### [Supplied information]
..........

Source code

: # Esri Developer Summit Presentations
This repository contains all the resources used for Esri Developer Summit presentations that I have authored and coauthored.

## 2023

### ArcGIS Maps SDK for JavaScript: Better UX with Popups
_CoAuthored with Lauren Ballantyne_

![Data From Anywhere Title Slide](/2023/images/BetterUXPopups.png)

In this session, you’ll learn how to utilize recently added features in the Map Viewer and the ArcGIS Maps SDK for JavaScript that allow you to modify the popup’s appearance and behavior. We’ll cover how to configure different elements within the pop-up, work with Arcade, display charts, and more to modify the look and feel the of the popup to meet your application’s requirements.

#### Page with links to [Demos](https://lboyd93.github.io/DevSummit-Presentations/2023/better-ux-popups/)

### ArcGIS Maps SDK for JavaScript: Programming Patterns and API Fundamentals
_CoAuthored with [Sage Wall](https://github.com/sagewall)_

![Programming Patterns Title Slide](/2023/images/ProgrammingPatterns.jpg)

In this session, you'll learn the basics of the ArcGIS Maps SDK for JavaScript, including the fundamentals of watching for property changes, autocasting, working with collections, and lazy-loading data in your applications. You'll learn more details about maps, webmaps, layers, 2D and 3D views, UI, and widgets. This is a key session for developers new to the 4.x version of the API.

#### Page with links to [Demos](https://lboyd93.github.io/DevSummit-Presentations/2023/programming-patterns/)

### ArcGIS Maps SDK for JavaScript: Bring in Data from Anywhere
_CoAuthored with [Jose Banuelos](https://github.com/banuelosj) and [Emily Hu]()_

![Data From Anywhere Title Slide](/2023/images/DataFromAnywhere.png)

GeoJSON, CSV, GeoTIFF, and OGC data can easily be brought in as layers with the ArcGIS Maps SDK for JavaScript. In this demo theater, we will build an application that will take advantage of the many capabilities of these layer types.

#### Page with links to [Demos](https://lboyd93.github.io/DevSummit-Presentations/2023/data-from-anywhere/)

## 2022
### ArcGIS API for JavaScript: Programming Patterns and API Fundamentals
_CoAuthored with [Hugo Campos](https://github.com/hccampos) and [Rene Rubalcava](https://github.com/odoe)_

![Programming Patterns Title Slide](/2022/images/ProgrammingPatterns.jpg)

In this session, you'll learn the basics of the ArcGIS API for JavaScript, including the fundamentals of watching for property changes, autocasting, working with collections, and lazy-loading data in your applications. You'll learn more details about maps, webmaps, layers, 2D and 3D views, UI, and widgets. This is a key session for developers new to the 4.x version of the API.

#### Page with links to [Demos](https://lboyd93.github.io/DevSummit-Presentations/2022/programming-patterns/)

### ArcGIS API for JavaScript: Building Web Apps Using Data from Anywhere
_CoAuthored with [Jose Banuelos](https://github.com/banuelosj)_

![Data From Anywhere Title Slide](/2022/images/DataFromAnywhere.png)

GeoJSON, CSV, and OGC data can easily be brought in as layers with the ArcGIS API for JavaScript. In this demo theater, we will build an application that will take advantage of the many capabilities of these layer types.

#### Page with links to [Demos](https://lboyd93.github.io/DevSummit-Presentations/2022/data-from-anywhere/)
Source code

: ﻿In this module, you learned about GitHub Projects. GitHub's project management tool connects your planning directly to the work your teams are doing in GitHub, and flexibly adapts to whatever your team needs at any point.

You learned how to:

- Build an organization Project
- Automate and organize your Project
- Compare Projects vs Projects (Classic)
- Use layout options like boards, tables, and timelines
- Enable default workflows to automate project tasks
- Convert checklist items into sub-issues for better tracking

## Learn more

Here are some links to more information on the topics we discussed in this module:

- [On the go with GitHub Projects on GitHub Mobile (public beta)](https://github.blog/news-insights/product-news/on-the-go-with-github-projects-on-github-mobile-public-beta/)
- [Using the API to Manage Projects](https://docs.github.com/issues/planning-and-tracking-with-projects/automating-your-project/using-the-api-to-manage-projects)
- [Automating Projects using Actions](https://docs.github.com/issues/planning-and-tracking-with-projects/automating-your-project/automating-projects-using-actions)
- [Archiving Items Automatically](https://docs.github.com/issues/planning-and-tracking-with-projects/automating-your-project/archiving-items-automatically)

..........

Word for word, repeat the lines that begin at the one with "- Automate and organize your Project" and continue to the end of the listing above.

- Automate and organize your Project
- Compare Projects vs Projects (Classic)
- Use layout options like boards, tables, and timelines
- Enable default workflows to automate project tasks
- Convert checklist items into sub-issues for better tracking

## Learn more

Here are some links to more information on the topics we discussed in this module:

- [On the go with GitHub Projects on GitHub Mobile (public beta)](https://github.blog/news-insights/product-news/on-the-go-with-github-projects-on-github-mobile-public-beta/)
- [Using the API to Manage Projects](https://docs.github.com/issues/planning-and-tracking-with-projects/automating-your-project/using-the-api-to-manage-projects)
- [Automating Projects using Actions](https://docs.github.com/issues/planning-and-tracking-with-projects/automating-your-project/automating-projects-using-actions)
- [Archiving Items Automatically](https://docs.github.com/issues/planning-and-tracking-with-projects/automating-your-project/archiving-items-automatically)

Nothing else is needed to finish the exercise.